Warga Wundumbolo Adukan Kades ke DPRD

  • Bagikan
KELUHAN WARGA : Ketua Komisi I DPRD Konsel, Budi Sumantri (tengah) saat memimpin rapat Dengar pendapat bersama masyarakat dan pemerintah terkait yang menyorot kinerja serta etika Kades. (I NGURAH PANDI SANTOSA/KENDARI POS)

KENDARIPOS.FAJAR.CO.ID - Kepemimpinan Sanusi sebagai Kepala Desa (Kades) Wundumbolo, Kecamatan Tinanggea di Kabupaten Konawe Selatan (Konsel), mendapat penilaian negatif dari sejumlah warganya. Salah satu perwakilan masyarakat Wundumbolo, Nurul Huda, membeberkan, selain dugaan penyalahgunaan dana desa (DD) tahun 2018-2022, pimpinan wilayah mereka itu juga disebut melakukan tindakan asusila terhadap salah satu warganya.

“Pada intinya kami tidak menginginkan lagi Kepala Desa untuk menjabat, karena sudah melakukan tindakan asusila terhadap istri dari salah satu aparat desa. Kami sebagai masyarakat sudah kurang percaya. Meskipun telah diselesaikan secara adat, tetapi harus ada penyelesaian kode etik,” desak Nurul Huda, mewakili warga saat rapat dengar pendapat (RDP) bersama Komisi I DPRD Konsel, kemarin.

Ia juga mengungkapkan dalam kepemimpinan Kades tersebut, sejak 2018 terjadi penjualan tanah aset desa. Pada tahun itu ada pembuatan SKT perseorangan yang dijual ke pihak pertambangan. Serta penjualan aset desa berupa tanah gembala kepada warga di luar Wundumbolo.

“Selain itu juga, ada (indikasi) pembangunan RTLH yang tidak sesuai, pembuatan kandang sapi yang tak semestinya, mark up bibit kelapa dilabel setelah sampai di tempat,” tudingnya.

Selain itu pada tahun 2020 ada pembangunan TPQ yang dinilai tidak memenuhi standar, pemberian insentif Guru TPQ/PAUD tak sesuai anggaran, mark up pengadaan bibit kopi dan lampu jalan serta penjualan sapi bantuan.

Kemudian persoalan terkait Dana BUMDes yang sampai sekarang dianggap masyarakat, mati suri. Begitu juga pada saat pemilihan BPD masyarakat tidak diundang, hanya aparat desa.

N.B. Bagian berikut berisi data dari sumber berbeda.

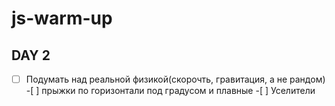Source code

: # js-warm-up

## DAY 2

-[ ] Подумать над реальной физикой(скорочть, гравитация, а не рандом) -[ ] прыжки по горизонтали под градусом и плавные -[ ] Уселители
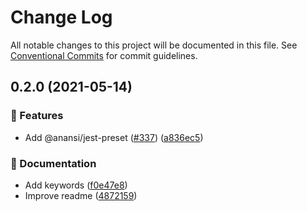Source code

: # Change Log

All notable changes to this project will be documented in this file.
See [Conventional Commits](https://conventionalcommits.org) for commit guidelines.

## 0.2.0 (2021-05-14)


### 🚀 Features

* Add @anansi/jest-preset ([#337](https://github.com/ntucker/anansi/issues/337)) ([a836ec5](https://github.com/ntucker/anansi/commit/a836ec583b61d0afe764a35de88994517d9ff444))


### 📝 Documentation

* Add keywords ([f0e47e8](https://github.com/ntucker/anansi/commit/f0e47e831eae9ddee716c2cf39b3f52d58e4ee26))
* Improve readme ([4872159](https://github.com/ntucker/anansi/commit/48721592251d2ef5d96c15820c6ae23d0c0fffc3))
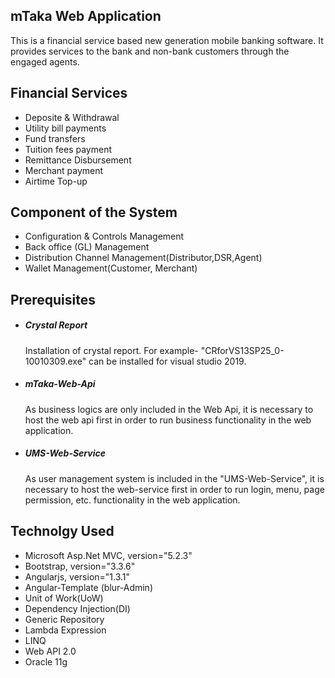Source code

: <h2>mTaka Web Application</h2>
 <p>This is a financial service based new generation mobile banking software. It provides services to the bank and non-bank customers through the engaged agents.</p>

<h2>Financial Services</h2>
	<ul>
		<li>Deposite & Withdrawal</li>
		<li>Utility bill payments</li>
		<li>Fund transfers</li>
		<li>Tuition fees payment</li>
		<li>Remittance Disbursement</li>
		<li>Merchant payment</li>
    <li>Airtime Top-up</li>
	</ul>

<h2>Component of the System</h2>
	<ul>
		<li>Configuration & Controls Management</li>
		<li>Back office (GL) Management</li>
		<li>Distribution Channel Management(Distributor,DSR,Agent)</li>
		<li>Wallet Management(Customer, Merchant)</li>
	</ul>
  
<h2>Prerequisites</h2>
	<ul>
		<li><h5>Crystal Report</h5></li>
			<p>Installation of crystal report. For example- "CRforVS13SP25_0-10010309.exe" can be installed for visual studio 2019.</p>
	  <li><h5>mTaka-Web-Api</h5></li>
			<p>As business logics are only included in the Web Api, it is necessary to host the web api first in order to run business functionality in the web application.</p>
    <li><h5>UMS-Web-Service</h5></li>
			<p>As user management system is included in the "UMS-Web-Service", it is necessary to host the web-service first in order to run login, menu, page permission, etc. functionality in the web application.</p>
  </ul>
  
<h2>Technolgy Used</h2>
	<ul>
		<li>Microsoft Asp.Net MVC,    version="5.2.3"</li>
		<li>Bootstrap,                version="3.3.6"</li>
		<li>Angularjs,                version="1.3.1"</li>
		<li>Angular-Template (blur-Admin)</li>
    <li>Unit of Work(UoW)</li>
    <li>Dependency Injection(DI)</li>
    <li>Generic Repository</li>
    <li>Lambda Expression</li>
    <li>LINQ</li>
    <li>Web API 2.0</li>
		<li>Oracle 11g</li>
	</ul>
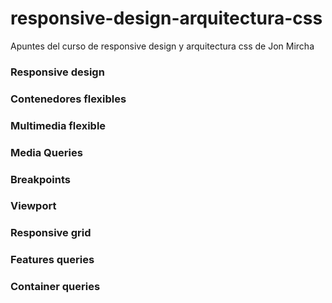 # responsive-design-arquitectura-css
Apuntes del curso de responsive design y arquitectura css de Jon Mircha

### Responsive design
### Contenedores flexibles
### Multimedia flexible
### Media Queries
### Breakpoints
### Viewport
### Responsive grid
### Features queries
### Container queries

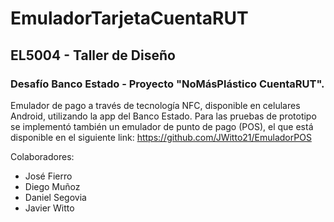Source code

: # EmuladorTarjetaCuentaRUT
## EL5004 - Taller de Diseño 
### Desafío Banco Estado - Proyecto "NoMásPlástico CuentaRUT".

Emulador de pago a través de tecnología NFC, disponible en celulares Android, utilizando la app del Banco Estado. Para las pruebas de prototipo se implementó también un emulador de punto de pago (POS), el que está disponible en el siguiente link: https://github.com/JWitto21/EmuladorPOS

Colaboradores:
* José Fierro
* Diego Muñoz
* Daniel Segovia
* Javier Witto
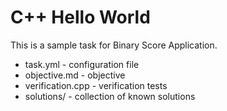 C++ Hello World
===============

This is a sample task for Binary Score Application.

  * task.yml         - configuration file
  * objective.md     - objective
  * verification.cpp - verification tests
  * solutions/       - collection of known solutions
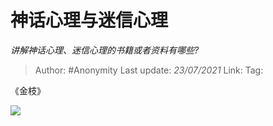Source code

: # 神话心理与迷信心理
*讲解神话心理、迷信心理的书籍或者资料有哪些?*

> Author: #Anonymity
> Last update: *23/07/2021*
> Link:
> Tag:

《金枝》

![](https://pic2.zhimg.com/50/v2-5e85717332414e414ec9e2b9b14a7f83_hd.jpg?source=1940ef5c)
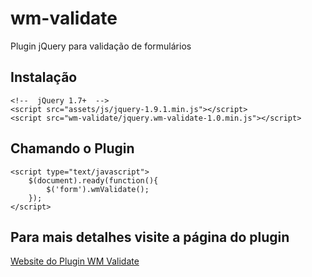 wm-validate
===========

Plugin jQuery para validação de formulários

## Instalação

    <!--  jQuery 1.7+  -->
    <script src="assets/js/jquery-1.9.1.min.js"></script>
    <script src="wm-validate/jquery.wm-validate-1.0.min.js"></script>

## Chamando o Plugin

    <script type="text/javascript">
	    $(document).ready(function(){
	        $('form').wmValidate();
	    });
    </script>

## Para mais detalhes visite a página do plugin

[Website do Plugin WM Validate](http://welisonmenezes.com.br/works/plugins/jquery/wm-validate/)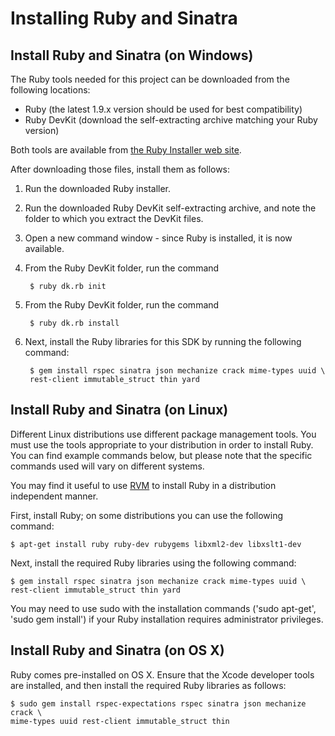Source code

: Installing Ruby and Sinatra
===

Install Ruby and Sinatra (on Windows)
---

The Ruby tools needed for this project can be downloaded from the following 
locations:

* Ruby (the latest 1.9.x version should be used for best compatibility)
* Ruby DevKit (download the self-extracting archive matching your Ruby version)

Both tools are available from 
[the Ruby Installer web site](http://rubyinstaller.org).

After downloading those files, install them as follows:

1. Run the downloaded Ruby installer.
1. Run the downloaded Ruby DevKit self-extracting archive, and note the folder
to which you extract the DevKit files.
1. Open a new command window - since Ruby is installed, it is now available.
1. From the Ruby DevKit folder, run the command

        $ ruby dk.rb init

1. From the Ruby DevKit folder, run the command

        $ ruby dk.rb install

1. Next, install the Ruby libraries for this SDK by running the 
following command:

        $ gem install rspec sinatra json mechanize crack mime-types uuid \
        rest-client immutable_struct thin yard


Install Ruby and Sinatra (on Linux)
---

Different Linux distributions use different package management tools. You must 
use the tools appropriate to your distribution in order to install Ruby. You can find 
example commands below, but please note that the specific commands used will 
vary on different systems.

You may find it useful to use [RVM](http://rvm.io) to install Ruby in a 
distribution independent manner.

First, install Ruby; on some distributions you can use the following command:

    $ apt-get install ruby ruby-dev rubygems libxml2-dev libxslt1-dev

Next, install the required Ruby libraries using the following command:

    $ gem install rspec sinatra json mechanize crack mime-types uuid \
    rest-client immutable_struct thin yard

You may need to use sudo with the installation commands ('sudo apt-get', 
'sudo gem install') if your Ruby installation requires administrator privileges.

    
Install Ruby and Sinatra (on OS X)
---

Ruby comes pre-installed on OS X. Ensure that the Xcode developer tools are 
installed, and then install the required Ruby libraries as follows:

    $ sudo gem install rspec-expectations rspec sinatra json mechanize crack \
    mime-types uuid rest-client immutable_struct thin
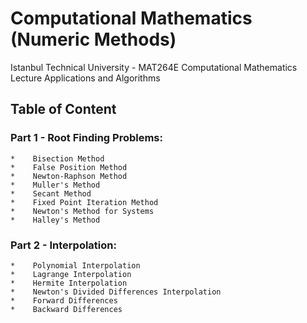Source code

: # Computational Mathematics (Numeric Methods)
Istanbul Technical University - MAT264E Computational Mathematics Lecture Applications and Algorithms

## Table of Content
### Part 1 - Root Finding Problems:
    *    Bisection Method
    *    False Position Method
    *    Newton-Raphson Method
    *    Muller's Method
    *    Secant Method
    *    Fixed Point Iteration Method
    *    Newton's Method for Systems
    *    Halley's Method
### Part 2 - Interpolation:
    *    Polynomial Interpolation
    *    Lagrange Interpolation
    *    Hermite Interpolation
    *    Newton's Divided Differences Interpolation
    *    Forward Differences
    *    Backward Differences
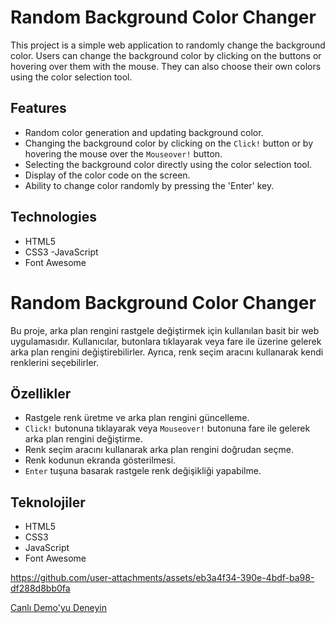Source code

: # Random Background Color Changer

This project is a simple web application to randomly change the background color. Users can change the background color by clicking on the buttons or hovering over them with the mouse. They can also choose their own colors using the color selection tool.

## Features

- Random color generation and updating background color.
- Changing the background color by clicking on the `Click!` button or by hovering the mouse over the `Mouseover!` button.
- Selecting the background color directly using the color selection tool.
- Display of the color code on the screen.
- Ability to change color randomly by pressing the 'Enter' key.

## Technologies

- HTML5
- CSS3
-JavaScript
- Font Awesome

# Random Background Color Changer

Bu proje, arka plan rengini rastgele değiştirmek için kullanılan basit bir web uygulamasıdır. Kullanıcılar, butonlara tıklayarak veya fare ile üzerine gelerek arka plan rengini değiştirebilirler. Ayrıca, renk seçim aracını kullanarak kendi renklerini seçebilirler.

## Özellikler

- Rastgele renk üretme ve arka plan rengini güncelleme.
- `Click!` butonuna tıklayarak veya `Mouseover!` butonuna fare ile gelerek arka plan rengini değiştirme.
- Renk seçim aracını kullanarak arka plan rengini doğrudan seçme.
- Renk kodunun ekranda gösterilmesi.
- `Enter` tuşuna basarak rastgele renk değişikliği yapabilme.

## Teknolojiler

- HTML5
- CSS3
- JavaScript
- Font Awesome

https://github.com/user-attachments/assets/eb3a4f34-390e-4bdf-ba98-df288d8bb0fa

[Canlı Demo'yu Deneyin](https://fatihycan.github.io/Change-Random-Background-Color-App/)
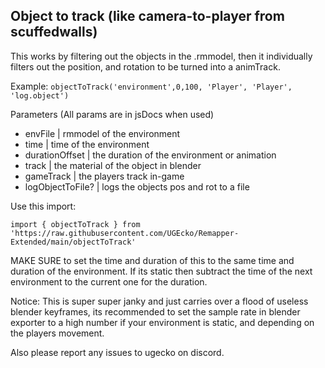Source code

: 
## Object to track (like camera-to-player from scuffedwalls)
This works by filtering out the objects in the .rmmodel, then it individually filters out the position, and rotation to be turned into a animTrack.

Example: `objectToTrack('environment',0,100, 'Player', 'Player', 'log.object')`

Parameters (All params are in jsDocs when used)

 * envFile          | rmmodel of the environment
 * time             | time of the environment
 * durationOffset   | the duration of the environment or animation
 * track            | the material of the object in blender
 * gameTrack        | the players track in-game
 * logObjectToFile? | logs the objects pos and rot to a file

Use this import: 

`import { objectToTrack } from 'https://raw.githubusercontent.com/UGEcko/Remapper-Extended/main/objectToTrack'`

MAKE SURE to set the time and duration of this to the same time and duration of the environment. If its static then subtract the time of the next environment to the current one for the duration.


Notice:
This is super super janky and just carries over a flood of useless blender keyframes, its recommended to set the sample rate in blender exporter to a high number if your environment is static, and depending on the players movement.

Also please report any issues to ugecko on discord.



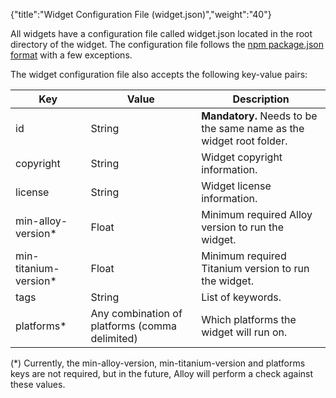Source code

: {"title":"Widget Configuration File (widget.json)","weight":"40"}

All widgets have a configuration file called widget.json located in the root directory of the widget. The configuration file follows the [npm package.json format](https://docs.npmjs.com/files/package.json) with a few exceptions.

The widget configuration file also accepts the following key-value pairs:

| Key | Value | Description |
| --- | --- | --- |
| id | String | **Mandatory.** Needs to be the same name as the widget root folder. |
| copyright | String | Widget copyright information. |
| license | String | Widget license information. |
| min-alloy-version\* | Float | Minimum required Alloy version to run the widget. |
| min-titanium-version\* | Float | Minimum required Titanium version to run the widget. |
| tags | String | List of keywords. |
| platforms\* | Any combination of platforms (comma delimited) | Which platforms the widget will run on. |

(\*) Currently, the min-alloy-version, min-titanium-version and platforms keys are not required, but in the future, Alloy will perform a check against these values.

Sementara itu, Kades Wundumbolo, Sanusi, memberi penjelasan terkait tanah aset desa. Dikatakannya, memang sempat ada informasi Desa Wundumbolo dianggap fiktif karena penduduknya sedikit, bahkan telah diekspos media.

“Sehingga kami melakukan kesepakatan pemekaran KK dan aset tersebut dihibahkan untuk Pondok Pesantren. Lalu untuk masalah SKT sudah diselesaikan,” jelasnya.

Terkait DD, laporan masyarakat sudah sampai ke Kejaksaan dan Inspektorat. “Sudah dilakukan pemeriksaan dan sudah saya selesaikan. Masalah asusila sudah diselesaikan juga di balai desa secara adat yang dibuktikan dengan berita acara di atas materai. Juga terkait penjualan aset desa, kita telah melakukan rapat bersama BPD dan aparat untuk melakukan penambahan sebanyak 14 KK dengan syarat lokasi tersebut harus ditempati dengan biaya administrasi Rp 2,4 juta tiap kepala keluarga,” jawab Sanusi.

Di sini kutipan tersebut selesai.